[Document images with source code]

* * *

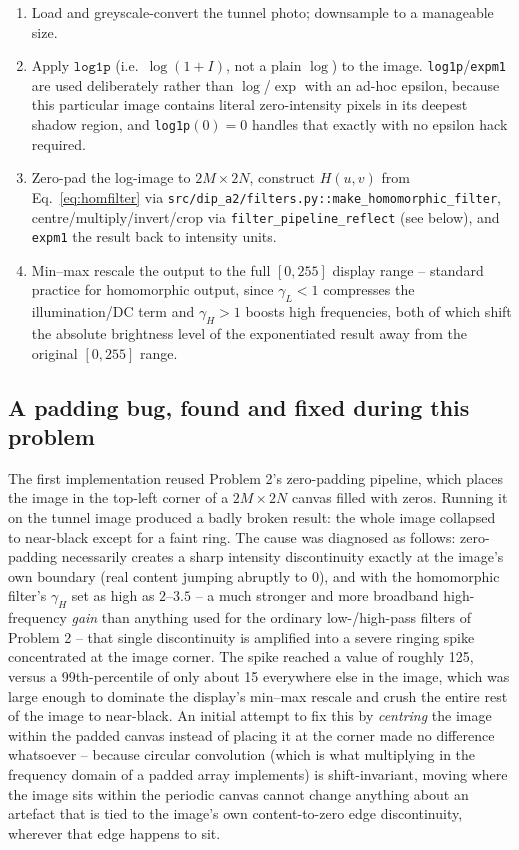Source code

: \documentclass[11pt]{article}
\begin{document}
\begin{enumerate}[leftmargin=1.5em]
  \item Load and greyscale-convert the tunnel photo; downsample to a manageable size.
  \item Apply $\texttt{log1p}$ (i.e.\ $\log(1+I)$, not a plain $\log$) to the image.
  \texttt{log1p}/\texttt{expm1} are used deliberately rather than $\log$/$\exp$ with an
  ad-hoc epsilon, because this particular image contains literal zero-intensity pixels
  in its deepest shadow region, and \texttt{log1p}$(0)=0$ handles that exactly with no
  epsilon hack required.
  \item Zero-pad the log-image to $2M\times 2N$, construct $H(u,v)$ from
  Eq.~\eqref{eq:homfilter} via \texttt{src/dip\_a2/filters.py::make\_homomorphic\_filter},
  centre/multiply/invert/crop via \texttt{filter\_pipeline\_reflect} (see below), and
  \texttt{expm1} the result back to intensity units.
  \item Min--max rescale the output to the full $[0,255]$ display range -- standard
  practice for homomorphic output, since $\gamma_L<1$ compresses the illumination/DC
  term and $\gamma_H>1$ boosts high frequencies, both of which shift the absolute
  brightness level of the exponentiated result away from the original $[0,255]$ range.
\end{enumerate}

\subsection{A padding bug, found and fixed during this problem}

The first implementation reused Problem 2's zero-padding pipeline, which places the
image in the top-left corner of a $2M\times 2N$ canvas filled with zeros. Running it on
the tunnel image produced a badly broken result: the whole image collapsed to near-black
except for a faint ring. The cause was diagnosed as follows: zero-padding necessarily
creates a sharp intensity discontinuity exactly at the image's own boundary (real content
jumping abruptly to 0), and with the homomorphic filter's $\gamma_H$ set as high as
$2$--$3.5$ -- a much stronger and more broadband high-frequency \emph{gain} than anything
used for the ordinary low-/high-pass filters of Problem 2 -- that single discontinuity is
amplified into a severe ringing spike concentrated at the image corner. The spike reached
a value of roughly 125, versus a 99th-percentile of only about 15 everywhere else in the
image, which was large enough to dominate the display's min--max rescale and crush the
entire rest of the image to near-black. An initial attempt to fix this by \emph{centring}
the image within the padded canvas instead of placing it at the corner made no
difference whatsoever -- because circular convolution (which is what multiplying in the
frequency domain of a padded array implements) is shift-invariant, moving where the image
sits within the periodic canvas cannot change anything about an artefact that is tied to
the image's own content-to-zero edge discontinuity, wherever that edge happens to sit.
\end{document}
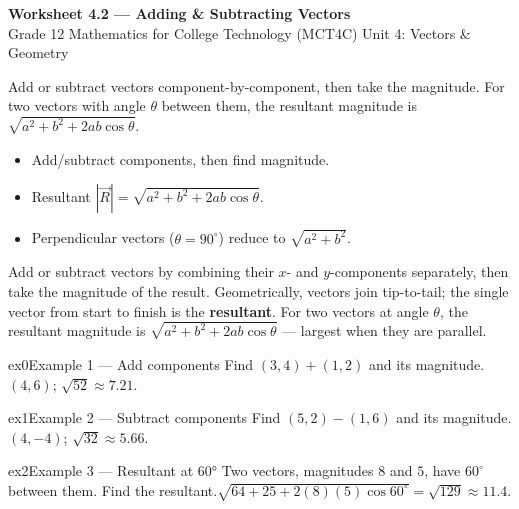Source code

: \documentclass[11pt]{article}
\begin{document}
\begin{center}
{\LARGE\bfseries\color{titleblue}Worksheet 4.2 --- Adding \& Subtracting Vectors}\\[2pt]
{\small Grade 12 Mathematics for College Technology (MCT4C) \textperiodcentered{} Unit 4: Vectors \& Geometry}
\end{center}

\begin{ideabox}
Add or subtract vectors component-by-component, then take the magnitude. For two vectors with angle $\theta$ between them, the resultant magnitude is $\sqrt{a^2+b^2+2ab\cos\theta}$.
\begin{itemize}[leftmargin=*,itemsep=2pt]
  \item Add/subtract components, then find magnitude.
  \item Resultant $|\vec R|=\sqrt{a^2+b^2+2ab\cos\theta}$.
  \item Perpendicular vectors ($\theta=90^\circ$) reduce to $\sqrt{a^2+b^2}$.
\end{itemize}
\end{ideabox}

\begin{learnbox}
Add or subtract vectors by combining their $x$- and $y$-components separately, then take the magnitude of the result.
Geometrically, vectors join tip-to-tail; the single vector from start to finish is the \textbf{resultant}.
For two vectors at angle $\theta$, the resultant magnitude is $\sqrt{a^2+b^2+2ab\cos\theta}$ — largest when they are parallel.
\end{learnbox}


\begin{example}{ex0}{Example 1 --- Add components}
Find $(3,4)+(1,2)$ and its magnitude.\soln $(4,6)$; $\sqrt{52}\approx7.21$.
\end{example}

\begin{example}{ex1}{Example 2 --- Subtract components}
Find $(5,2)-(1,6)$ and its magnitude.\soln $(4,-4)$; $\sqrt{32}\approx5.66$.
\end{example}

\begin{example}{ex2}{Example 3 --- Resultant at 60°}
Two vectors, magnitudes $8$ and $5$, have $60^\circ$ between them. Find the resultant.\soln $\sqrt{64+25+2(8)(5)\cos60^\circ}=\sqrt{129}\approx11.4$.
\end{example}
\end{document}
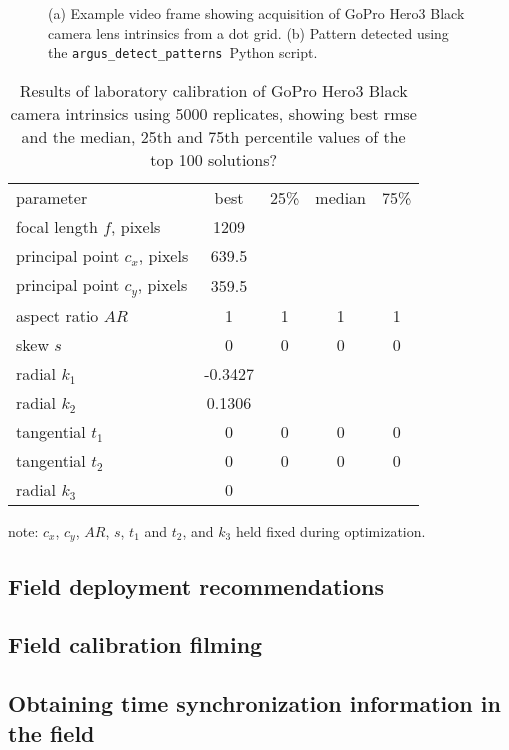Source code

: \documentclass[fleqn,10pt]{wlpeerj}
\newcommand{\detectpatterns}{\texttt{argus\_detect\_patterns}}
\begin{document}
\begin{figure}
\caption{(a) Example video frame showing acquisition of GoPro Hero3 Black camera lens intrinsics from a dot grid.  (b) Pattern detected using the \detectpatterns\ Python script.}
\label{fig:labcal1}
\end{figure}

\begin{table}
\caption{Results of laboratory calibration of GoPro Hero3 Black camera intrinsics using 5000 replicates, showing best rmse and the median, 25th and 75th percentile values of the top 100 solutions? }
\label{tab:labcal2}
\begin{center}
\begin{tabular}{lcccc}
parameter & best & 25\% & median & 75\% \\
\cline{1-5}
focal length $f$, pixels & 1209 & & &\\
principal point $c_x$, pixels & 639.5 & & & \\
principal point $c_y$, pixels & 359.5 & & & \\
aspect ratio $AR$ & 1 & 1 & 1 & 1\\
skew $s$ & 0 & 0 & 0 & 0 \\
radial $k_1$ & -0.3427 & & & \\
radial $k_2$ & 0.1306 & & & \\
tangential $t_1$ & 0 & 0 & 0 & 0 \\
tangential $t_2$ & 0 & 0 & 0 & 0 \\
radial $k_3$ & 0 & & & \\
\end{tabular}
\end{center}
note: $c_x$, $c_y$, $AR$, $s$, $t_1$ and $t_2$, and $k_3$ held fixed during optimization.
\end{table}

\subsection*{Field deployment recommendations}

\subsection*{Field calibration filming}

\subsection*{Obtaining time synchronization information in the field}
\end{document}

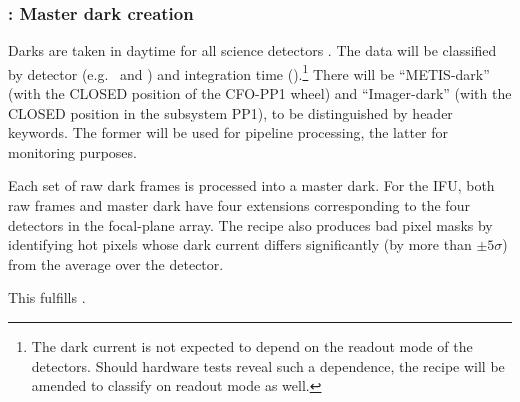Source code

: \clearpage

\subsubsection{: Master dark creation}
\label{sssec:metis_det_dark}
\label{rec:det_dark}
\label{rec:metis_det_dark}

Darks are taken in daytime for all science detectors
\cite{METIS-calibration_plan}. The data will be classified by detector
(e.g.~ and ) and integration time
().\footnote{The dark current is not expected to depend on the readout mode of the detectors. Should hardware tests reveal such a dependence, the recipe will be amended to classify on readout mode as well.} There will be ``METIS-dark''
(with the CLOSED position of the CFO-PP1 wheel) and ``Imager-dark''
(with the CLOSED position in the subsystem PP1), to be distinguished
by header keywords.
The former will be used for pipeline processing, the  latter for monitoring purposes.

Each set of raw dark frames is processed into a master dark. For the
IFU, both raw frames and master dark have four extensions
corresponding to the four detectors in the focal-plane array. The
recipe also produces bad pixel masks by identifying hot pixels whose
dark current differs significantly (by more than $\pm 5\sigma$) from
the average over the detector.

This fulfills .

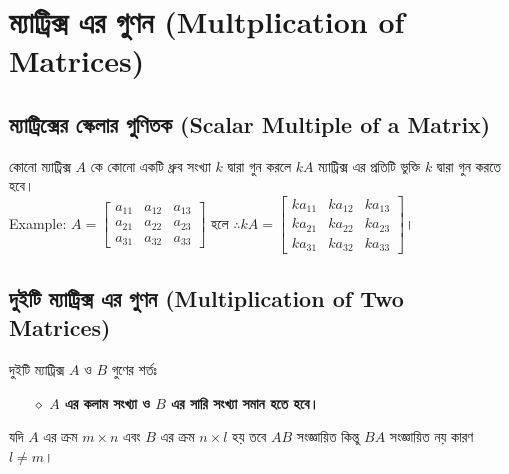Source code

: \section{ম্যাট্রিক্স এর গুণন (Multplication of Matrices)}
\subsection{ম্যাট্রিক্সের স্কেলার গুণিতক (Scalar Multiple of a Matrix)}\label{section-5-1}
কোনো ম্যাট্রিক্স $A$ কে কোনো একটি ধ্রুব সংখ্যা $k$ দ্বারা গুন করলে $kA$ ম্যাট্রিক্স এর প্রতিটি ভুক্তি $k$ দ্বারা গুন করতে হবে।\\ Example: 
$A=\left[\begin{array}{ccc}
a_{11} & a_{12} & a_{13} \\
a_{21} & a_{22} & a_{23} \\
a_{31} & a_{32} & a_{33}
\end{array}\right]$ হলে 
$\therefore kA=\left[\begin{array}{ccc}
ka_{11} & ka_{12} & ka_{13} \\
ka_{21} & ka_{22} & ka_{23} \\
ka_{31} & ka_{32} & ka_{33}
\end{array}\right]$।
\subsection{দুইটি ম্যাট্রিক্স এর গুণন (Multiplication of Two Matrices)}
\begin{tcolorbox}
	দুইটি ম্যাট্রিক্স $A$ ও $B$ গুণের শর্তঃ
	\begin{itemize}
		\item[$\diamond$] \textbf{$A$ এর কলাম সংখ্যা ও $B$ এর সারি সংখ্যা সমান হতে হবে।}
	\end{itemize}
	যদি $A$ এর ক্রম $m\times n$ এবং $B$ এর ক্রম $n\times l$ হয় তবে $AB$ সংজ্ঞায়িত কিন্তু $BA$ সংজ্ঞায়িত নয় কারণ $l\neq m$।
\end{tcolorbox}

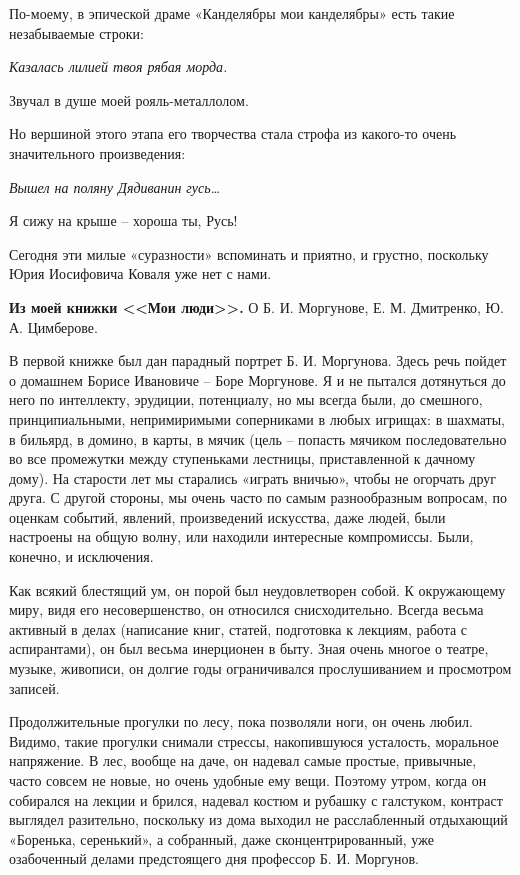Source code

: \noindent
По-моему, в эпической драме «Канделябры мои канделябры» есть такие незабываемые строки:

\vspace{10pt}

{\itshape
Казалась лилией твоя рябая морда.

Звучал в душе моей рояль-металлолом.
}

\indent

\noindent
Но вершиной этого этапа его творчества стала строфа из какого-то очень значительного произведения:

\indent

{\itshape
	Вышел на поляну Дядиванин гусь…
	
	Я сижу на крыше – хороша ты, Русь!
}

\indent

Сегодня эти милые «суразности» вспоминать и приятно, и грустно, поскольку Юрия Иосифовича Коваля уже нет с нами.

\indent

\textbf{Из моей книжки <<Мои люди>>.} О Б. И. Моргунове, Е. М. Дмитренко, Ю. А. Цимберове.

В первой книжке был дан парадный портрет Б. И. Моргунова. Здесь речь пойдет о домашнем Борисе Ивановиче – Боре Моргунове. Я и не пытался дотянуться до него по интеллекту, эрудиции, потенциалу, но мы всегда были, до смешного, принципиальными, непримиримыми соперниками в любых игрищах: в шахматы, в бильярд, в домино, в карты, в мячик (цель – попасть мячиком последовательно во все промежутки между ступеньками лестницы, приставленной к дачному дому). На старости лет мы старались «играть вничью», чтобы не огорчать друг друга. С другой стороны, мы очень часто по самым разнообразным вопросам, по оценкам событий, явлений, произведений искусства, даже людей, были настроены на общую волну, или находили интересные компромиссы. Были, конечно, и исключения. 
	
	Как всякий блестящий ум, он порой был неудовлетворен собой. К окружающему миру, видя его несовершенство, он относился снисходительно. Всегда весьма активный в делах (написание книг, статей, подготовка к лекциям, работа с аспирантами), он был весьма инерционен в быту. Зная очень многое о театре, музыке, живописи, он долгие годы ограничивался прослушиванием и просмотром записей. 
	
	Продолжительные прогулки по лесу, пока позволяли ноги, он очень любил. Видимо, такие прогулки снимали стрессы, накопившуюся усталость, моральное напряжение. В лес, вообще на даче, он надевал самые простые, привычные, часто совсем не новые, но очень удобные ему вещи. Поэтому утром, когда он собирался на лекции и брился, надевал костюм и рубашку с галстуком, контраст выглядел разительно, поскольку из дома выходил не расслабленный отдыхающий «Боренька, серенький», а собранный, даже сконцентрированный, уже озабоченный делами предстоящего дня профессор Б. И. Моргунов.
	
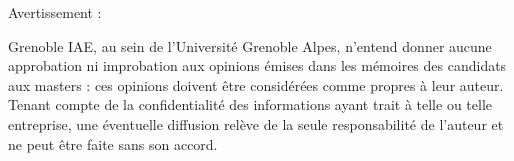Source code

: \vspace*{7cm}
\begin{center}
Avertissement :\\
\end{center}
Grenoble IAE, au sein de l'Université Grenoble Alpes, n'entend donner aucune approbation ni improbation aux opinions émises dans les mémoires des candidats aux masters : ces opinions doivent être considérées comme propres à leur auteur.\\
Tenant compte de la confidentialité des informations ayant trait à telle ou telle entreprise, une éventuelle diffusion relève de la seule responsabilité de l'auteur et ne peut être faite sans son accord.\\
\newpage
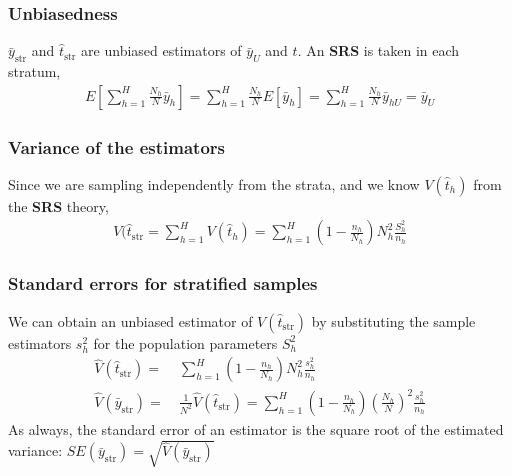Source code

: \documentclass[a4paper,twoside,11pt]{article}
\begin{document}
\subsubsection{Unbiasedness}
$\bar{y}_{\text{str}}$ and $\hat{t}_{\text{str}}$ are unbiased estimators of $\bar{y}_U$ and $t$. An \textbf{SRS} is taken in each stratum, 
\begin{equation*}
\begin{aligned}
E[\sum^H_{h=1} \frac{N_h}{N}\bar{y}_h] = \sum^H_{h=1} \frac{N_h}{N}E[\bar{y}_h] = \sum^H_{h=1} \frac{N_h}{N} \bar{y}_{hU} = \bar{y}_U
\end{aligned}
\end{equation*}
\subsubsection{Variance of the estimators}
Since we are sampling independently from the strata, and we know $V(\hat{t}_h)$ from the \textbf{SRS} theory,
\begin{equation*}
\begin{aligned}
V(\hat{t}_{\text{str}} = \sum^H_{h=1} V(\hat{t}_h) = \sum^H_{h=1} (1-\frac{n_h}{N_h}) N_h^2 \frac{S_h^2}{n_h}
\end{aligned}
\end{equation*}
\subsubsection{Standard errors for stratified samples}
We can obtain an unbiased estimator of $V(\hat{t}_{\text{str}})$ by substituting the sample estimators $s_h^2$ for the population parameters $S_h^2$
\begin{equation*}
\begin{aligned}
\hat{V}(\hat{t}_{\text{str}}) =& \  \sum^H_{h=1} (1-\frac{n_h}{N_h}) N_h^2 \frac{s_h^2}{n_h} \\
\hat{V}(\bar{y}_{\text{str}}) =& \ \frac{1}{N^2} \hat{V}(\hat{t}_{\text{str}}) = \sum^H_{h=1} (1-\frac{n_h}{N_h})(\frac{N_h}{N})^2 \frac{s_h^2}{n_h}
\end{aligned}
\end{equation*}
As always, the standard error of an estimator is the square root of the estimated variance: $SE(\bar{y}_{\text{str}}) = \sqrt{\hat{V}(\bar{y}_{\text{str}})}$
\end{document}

* * *

INSTRUCTIONS TO FOLLOW:
Find the word "discontinuity" in the records. Copy every line it appears in.

ANSWER FOR THE TASK:
creates a sharp intensity discontinuity exactly at the image's own boundary (real content
used for the ordinary low-/high-pass filters of Problem 2 -- that single discontinuity is
the image's own content-to-zero edge discontinuity, wherever that edge happens to sit.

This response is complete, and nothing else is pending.